AI’s double bubble trouble
Financial Times, 16 oct 2025
In his Financial Times column on the AI boom, John Thornhill quotes our live interview with physicist and entrepreneur Stephen Wolfram.
Stock market bears are on the prowl again growling about the dangers of a tech bubble. Ursine analysts at the IMF, the Bank of England, Goldman Sachs, JPMorgan Chase and Citi are all warning that valuations are surging to levels not seen since the dotcom crash 25 years ago. The implicit message is that AI is overhyped.
The reaction of bullish west coast tech bros has been to shrug and carry on investing, drawing a distinction between a “good” industrial investment bubble and a “bad” speculative financial bubble. But the strong likelihood is that we are experiencing both.
One of the most articulate advocates of the good bubble theory is Google’s former boss Eric Schmidt. “Bubbles are great. May the bubbles continue,” he told me at the Sifted summit last week. Their historical function has been to redirect masses of capital into frontier technology and infrastructure, which is good for the world. But the latest technological transformation comes with a novel twist: AI will one day far exceed the cognitive capabilities of humans. “I think it’s underhyped, not overhyped. And I look forward to being proven correct in five or ten years.”
Valuations might appear overblown. But what, Schmidt asked as a thought experiment, would happen if a tech company attained artificial general intelligence (AGI) and then superintelligence? Such technology would exceed the sum of human knowledge and then solve the world’s hardest problems. “What’s the value of that company? It’s a very, very large number. Much larger than any other company in history, forever, probably.”
For sure, some companies over-invest in infrastructure in bubbly times and go bust, as was the case with Global Crossing, which built out telecoms infrastructure in the 1990s, and the Channel Tunnel, which needed to be recapitalised twice. But Schmidt dismissed the idea that the same would happen to financially robust AI companies today. “The people who are investing hard-earned dollars believe the economic return over a long period of time is enormous. Why else would they take the risk?” he said. “These people are not stupid.”
Even if one accepts this argument, it is hard to ignore the financial bubble frothing up on top of the industrial investment boom. Is the privately owned OpenAI, on course to burn $8.5bn of cash this year, worth $500bn (unless it does attain AGI)? Does it make sense that the data and AI company Palantir is trading on a forward price/earnings multiple of 225 (the highest valuation of any S&P 500 company)? At best, such valuations embrace defiantly heroic assumptions about the long-term earning power of these companies. At worst, they resemble expensive lottery tickets on the future.

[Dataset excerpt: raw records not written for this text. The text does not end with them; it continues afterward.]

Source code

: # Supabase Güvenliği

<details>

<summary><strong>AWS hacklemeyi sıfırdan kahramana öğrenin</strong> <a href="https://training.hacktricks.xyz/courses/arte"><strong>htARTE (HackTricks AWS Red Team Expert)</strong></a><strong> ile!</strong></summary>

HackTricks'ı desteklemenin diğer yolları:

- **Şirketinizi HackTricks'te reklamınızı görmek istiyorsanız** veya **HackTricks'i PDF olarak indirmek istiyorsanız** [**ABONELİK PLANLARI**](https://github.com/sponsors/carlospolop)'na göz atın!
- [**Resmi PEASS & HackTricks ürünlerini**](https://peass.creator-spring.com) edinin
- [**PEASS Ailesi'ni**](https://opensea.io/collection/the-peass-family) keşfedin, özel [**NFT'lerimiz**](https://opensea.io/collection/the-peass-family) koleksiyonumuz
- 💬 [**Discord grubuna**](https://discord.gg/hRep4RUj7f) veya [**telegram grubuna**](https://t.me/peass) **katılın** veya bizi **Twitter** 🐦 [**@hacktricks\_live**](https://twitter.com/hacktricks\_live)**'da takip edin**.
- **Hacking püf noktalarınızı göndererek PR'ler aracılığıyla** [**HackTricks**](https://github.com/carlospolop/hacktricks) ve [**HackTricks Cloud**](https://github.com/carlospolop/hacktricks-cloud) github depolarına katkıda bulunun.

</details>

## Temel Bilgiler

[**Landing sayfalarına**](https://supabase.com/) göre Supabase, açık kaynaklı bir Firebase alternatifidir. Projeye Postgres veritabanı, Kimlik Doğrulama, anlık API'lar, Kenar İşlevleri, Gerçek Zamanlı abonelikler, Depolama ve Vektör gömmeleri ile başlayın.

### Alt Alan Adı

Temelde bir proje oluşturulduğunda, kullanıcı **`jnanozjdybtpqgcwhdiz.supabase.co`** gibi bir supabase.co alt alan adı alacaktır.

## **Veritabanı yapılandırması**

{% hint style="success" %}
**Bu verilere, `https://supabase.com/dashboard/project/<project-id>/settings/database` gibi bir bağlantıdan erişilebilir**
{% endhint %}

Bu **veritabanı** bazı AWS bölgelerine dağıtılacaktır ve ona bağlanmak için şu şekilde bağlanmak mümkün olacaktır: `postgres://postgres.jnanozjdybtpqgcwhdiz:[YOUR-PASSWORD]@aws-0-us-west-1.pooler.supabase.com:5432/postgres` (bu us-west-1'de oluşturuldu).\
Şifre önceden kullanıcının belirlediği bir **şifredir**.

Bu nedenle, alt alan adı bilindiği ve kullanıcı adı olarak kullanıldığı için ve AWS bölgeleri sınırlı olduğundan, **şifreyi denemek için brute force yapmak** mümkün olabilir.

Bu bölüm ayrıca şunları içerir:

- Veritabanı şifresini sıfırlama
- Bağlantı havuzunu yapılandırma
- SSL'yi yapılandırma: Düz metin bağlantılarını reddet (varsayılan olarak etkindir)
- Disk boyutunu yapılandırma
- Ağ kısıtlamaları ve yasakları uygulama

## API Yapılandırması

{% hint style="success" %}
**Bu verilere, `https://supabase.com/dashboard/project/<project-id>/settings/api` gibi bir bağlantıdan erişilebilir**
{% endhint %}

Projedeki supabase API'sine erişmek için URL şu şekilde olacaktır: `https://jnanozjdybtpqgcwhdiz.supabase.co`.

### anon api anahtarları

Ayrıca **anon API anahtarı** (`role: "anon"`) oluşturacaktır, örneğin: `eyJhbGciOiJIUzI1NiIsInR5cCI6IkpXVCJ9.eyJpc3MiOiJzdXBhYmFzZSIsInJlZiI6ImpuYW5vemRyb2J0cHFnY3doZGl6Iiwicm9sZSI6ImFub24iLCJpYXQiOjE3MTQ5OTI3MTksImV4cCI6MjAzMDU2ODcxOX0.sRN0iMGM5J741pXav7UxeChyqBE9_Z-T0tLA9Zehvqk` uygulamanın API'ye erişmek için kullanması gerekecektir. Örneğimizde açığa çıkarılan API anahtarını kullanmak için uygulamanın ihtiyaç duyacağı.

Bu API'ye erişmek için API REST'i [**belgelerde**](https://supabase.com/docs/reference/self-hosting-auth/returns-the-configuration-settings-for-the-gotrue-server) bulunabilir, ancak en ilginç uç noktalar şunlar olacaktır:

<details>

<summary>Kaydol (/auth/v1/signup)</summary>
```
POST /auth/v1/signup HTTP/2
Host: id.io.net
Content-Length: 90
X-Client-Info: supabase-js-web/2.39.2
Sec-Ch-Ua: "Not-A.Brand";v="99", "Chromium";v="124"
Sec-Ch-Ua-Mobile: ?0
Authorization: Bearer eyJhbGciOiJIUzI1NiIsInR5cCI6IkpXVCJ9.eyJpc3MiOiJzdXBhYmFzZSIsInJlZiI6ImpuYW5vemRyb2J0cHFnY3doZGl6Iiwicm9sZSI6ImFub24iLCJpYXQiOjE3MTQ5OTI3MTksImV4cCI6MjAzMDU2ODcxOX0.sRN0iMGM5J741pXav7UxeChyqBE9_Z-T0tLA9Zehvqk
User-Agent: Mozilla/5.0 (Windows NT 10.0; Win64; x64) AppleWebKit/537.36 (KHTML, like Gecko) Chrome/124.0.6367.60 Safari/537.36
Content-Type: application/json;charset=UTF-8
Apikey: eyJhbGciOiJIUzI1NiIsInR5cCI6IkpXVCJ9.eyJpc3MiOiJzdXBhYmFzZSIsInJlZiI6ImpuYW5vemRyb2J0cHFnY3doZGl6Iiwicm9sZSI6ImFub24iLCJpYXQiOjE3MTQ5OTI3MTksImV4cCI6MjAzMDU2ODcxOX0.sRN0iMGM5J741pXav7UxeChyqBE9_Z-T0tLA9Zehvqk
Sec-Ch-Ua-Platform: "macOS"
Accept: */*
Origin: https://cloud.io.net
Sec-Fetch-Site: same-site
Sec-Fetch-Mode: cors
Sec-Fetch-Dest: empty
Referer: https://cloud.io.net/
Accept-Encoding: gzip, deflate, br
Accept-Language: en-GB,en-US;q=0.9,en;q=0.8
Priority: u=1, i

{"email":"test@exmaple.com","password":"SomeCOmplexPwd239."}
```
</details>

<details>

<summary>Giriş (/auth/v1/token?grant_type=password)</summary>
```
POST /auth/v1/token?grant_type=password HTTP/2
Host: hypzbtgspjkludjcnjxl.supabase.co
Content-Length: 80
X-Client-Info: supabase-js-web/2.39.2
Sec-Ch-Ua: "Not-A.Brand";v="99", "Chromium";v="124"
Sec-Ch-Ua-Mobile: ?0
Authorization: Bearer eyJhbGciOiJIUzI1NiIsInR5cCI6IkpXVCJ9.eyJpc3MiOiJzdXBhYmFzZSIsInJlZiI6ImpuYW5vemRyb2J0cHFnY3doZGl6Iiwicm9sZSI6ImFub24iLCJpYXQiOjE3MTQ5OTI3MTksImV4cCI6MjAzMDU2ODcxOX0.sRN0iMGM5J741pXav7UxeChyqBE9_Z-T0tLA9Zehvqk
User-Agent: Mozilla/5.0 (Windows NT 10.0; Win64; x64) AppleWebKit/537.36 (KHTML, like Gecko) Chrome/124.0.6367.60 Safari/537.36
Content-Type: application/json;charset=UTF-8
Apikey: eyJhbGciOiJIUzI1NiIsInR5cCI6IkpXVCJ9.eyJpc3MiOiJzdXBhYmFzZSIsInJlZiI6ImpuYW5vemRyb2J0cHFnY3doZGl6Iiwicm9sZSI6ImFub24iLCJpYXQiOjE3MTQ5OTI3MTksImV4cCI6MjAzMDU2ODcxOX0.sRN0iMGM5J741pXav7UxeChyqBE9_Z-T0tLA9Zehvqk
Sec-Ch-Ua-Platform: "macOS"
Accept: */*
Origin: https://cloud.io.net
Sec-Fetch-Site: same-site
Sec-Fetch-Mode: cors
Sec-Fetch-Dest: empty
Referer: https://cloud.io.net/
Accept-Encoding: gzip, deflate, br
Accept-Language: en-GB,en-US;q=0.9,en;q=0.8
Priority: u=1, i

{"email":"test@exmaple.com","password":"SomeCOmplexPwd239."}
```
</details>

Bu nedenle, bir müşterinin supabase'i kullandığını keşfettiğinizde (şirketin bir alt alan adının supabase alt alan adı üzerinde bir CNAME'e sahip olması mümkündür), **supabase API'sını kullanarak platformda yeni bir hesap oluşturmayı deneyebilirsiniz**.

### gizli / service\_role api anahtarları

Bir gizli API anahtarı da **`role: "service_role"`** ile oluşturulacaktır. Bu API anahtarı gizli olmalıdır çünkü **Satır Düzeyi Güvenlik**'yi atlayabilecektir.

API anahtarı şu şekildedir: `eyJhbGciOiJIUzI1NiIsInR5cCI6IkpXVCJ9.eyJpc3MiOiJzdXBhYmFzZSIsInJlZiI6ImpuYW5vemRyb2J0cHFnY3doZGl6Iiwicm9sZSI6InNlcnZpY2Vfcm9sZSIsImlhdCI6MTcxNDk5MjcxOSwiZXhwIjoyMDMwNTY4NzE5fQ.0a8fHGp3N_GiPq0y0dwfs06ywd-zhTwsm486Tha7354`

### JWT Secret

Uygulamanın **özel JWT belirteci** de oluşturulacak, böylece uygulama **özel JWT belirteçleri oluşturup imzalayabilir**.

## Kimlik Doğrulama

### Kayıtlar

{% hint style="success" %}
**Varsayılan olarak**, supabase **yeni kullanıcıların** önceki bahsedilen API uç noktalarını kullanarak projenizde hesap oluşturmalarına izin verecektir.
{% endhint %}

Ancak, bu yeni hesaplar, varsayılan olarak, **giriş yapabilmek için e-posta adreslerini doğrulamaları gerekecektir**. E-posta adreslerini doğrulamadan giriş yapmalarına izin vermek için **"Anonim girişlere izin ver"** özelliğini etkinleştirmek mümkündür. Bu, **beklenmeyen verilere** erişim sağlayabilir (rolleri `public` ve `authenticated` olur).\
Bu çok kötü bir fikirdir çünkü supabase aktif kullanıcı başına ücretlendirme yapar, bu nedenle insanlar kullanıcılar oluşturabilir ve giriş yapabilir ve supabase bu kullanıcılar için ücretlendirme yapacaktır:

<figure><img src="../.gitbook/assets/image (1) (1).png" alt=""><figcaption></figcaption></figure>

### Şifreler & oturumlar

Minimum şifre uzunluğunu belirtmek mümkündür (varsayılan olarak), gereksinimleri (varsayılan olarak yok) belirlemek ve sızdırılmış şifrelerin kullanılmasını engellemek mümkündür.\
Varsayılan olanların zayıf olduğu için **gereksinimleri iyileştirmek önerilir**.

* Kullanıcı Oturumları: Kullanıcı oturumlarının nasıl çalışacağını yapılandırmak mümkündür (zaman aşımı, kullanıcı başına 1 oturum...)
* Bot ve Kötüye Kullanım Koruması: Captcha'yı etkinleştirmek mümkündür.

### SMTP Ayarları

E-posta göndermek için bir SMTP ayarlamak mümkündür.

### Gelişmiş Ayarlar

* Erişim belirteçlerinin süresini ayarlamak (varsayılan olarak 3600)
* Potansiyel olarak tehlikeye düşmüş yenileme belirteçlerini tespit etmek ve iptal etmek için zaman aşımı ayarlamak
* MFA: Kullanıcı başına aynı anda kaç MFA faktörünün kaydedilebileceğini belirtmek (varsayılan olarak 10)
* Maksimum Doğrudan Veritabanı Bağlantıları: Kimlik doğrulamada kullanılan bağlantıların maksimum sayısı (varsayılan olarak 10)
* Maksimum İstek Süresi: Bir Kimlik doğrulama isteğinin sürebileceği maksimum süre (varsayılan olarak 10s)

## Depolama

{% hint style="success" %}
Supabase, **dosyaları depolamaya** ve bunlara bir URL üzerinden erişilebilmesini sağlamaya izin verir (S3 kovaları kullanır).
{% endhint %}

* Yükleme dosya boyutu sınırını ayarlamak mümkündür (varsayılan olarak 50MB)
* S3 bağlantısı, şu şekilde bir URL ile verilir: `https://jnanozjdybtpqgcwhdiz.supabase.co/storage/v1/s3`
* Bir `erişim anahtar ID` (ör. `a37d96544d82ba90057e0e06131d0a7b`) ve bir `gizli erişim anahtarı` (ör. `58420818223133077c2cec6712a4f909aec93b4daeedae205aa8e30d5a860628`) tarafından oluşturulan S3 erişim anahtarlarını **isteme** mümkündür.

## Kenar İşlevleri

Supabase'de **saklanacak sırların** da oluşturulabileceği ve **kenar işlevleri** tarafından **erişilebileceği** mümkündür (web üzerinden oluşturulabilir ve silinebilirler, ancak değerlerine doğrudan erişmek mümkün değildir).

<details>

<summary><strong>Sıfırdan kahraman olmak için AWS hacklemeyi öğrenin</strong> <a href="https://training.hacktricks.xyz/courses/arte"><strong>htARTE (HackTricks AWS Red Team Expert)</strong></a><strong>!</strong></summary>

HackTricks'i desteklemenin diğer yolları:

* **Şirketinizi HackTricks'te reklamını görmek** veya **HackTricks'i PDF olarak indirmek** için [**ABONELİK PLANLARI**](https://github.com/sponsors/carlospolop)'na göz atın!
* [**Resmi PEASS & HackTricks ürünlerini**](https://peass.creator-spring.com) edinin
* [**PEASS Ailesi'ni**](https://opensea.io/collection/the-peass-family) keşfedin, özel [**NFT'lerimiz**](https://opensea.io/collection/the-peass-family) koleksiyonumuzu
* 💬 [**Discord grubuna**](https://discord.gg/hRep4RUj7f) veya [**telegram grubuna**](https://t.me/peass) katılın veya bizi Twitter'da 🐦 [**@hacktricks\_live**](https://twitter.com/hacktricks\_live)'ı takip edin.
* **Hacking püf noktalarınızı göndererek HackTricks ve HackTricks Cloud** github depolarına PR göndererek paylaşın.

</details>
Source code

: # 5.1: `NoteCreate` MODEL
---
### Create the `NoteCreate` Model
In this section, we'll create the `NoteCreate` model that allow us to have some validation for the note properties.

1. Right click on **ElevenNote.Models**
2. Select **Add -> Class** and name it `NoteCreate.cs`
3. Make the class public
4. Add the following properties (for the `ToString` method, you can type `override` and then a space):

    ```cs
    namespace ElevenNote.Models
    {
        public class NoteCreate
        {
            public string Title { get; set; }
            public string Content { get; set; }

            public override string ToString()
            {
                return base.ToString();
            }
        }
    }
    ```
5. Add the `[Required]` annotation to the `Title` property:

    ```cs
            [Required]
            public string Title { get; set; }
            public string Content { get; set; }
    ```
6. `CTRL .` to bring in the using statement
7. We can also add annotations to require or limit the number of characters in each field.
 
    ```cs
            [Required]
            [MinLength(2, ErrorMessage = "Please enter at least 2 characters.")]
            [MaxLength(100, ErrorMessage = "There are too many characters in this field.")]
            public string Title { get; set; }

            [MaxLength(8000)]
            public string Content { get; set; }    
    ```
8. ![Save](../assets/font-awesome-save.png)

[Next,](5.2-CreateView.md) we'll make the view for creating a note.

Short selling hedge funds are already on crash watch, but for the moment they are being badly burned given the strength of the market. Some fund managers are closely tracking bitcoin miners, which are rapidly pivoting into AI computing services. They suggest that those, like Cipher Mining and Terawulf that are largely financing their expansion through debt and convertible notes, may be vulnerable to any downswings in demand. The collapse of auto supplier First Brands Group is already causing jitters in private credit markets.
Even some in the tech industry — including Bret Taylor, OpenAI’s chair — draw parallels with the dotcom bubble and think valuations may have run ahead of reality. Taylor recently told The Verge that AI would transform the economy and create huge value in the future. But he added: “I think we’re also in a bubble, and a lot of people will lose a lot of money.”
When asked this week whether we were in an AI bubble, the scientist and entrepreneur Stephen Wolfram said: “The answer is obviously yes.” And what did he make of all the talk about AGI? “It’s a meaningless thing,” he said, during an onstage interview at the London Institute for Mathematical Sciences. Naming a technology after an ambition rather than a reality struck another participant as odd, rather like describing economics as universal prosperity.
There are also questions about whether the AI investment boom will leave behind the computational infrastructure of the 21st century in the same way that previous investment booms bequeathed railway tracks, power grids and telecoms networks.
As the tech analysts Azeem Azhar and Nathan Warren noted in a recent essay, about one-third of AI-related capital expenditure is being sunk into shortlived assets, such as Nvidia’s graphics processing units. But GPUs age in dog years, as the authors put it, with a useful life for frontier applications of about three years. That implies that AI companies’ investments must generate a return within a few years, rather than generations. However, they add, that depreciation drag might also impose greater discipline on investors.
There seems little doubt that AI is opening up all kinds of scientific and economic possibilities that are as yet impossible to predict, model or value. Wolfram argued that AI could transform scientific discovery given the extra computing power that could be thrown at so many problems. As it is, humans rely on 100bn neurons to understand the universe. What becomes possible with the 100tn neurons that AI could in effect give us? The scientist said he had been living the “AI dream” for 40 years. Now, it seems, it is finally being realised. The question is: at what price?
John Thornhill is the Innovation Editor at the Financial Times.